L’opposition entre Merlin et Morgane peut être déclinée de différentes façons, renversant à la fois les codes de genre et l’interprétation narrative : dans le roman de Mark Twain, ainsi que dans les nombreux films adaptés de cette œuvre, c’est Merlin qui apparaît comme le personnage néfaste et avide de pouvoir. Le couple antithétique demeure, mais prend une forme différente, qui tend à valoriser Morgane sous une identité masculine. Si le caractère néfaste de Morgane est parfois expliqué par une approche biographique mettant en lumière des traumatismes d’enfance, il est à noter que le personnage ne peut véritablement être valorisé contre Merlin que lorsqu’il prend un visage masculin.

La notion de genre apparaît donc essentielle dans la compréhension de la relation des personnages, puisque la diabolisation de la sorcière s’oppose à la valorisation constante de l’enchanteur.
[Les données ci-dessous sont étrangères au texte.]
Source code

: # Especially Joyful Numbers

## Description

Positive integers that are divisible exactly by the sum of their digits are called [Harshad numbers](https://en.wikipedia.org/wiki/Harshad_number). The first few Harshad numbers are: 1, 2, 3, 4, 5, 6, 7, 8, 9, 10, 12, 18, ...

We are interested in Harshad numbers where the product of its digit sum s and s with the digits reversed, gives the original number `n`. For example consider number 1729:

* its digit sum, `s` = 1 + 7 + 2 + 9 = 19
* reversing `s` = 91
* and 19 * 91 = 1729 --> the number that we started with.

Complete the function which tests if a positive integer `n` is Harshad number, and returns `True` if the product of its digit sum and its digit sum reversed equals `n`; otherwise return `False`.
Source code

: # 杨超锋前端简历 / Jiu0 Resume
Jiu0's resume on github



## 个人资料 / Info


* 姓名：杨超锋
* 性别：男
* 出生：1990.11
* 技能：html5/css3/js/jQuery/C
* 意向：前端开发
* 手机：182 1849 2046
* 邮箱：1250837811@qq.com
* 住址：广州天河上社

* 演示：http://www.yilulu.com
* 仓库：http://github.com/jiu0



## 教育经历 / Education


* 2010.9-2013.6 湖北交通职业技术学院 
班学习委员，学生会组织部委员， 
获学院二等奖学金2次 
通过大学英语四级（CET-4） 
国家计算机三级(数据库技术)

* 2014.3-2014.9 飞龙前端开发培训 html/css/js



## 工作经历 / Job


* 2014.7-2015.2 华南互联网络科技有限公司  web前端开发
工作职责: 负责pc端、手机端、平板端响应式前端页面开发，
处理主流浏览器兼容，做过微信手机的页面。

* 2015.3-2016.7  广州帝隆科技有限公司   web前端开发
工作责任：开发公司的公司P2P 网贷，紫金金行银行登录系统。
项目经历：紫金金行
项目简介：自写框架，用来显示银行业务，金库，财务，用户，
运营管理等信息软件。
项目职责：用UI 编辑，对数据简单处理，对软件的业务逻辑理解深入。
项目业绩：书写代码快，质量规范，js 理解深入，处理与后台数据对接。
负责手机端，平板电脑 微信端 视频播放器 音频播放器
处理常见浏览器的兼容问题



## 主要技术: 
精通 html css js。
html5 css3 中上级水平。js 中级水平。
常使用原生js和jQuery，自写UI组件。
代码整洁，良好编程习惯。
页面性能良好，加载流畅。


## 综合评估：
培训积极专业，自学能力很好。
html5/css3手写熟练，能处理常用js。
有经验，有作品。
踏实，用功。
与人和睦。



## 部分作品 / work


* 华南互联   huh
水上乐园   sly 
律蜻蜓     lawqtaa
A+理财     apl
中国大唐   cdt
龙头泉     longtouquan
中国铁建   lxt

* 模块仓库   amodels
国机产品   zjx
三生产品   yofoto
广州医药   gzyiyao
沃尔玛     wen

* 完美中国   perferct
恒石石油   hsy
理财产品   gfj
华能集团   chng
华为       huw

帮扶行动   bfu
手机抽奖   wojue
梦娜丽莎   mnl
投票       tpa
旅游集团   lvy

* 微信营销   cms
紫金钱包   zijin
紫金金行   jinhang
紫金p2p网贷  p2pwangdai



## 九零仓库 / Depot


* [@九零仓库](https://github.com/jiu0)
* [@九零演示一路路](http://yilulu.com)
Bien que la conception de Merlin et de Morgane comme couple antithétique soit une création récente, l’ancrage médiéval des personnages apparaît nettement dans cette conception d’un pouvoir genré : la tradition littéraire et chrétienne reconnaît en la puissance masculine une force positive contrôlée par la raison, tandis que la puissance féminine apparaît incontrôlable et soumise aux passions49. Les représentations proposées par le cinéma et la télévision accentuent cette bicatégorisation, célébrant toujours Merlin au détriment de Morgane50. S’écartant des représentations médiévales, cette perspective est largement développée par des intermédiaires modernes de la légende, en particulier The Once and Future King de T.H. White et l’adaptation de son premier tome, The Sword in the Stone, par Disney. Depuis cette généralisation opposant radicalement les pouvoirs féminin et masculin, la seule évolution notable réside dans la tentative de justification du caractère destructeur de la sorcière, processus qui reste bien éloigné de la représentation médiévale d’une fée guérisseuse.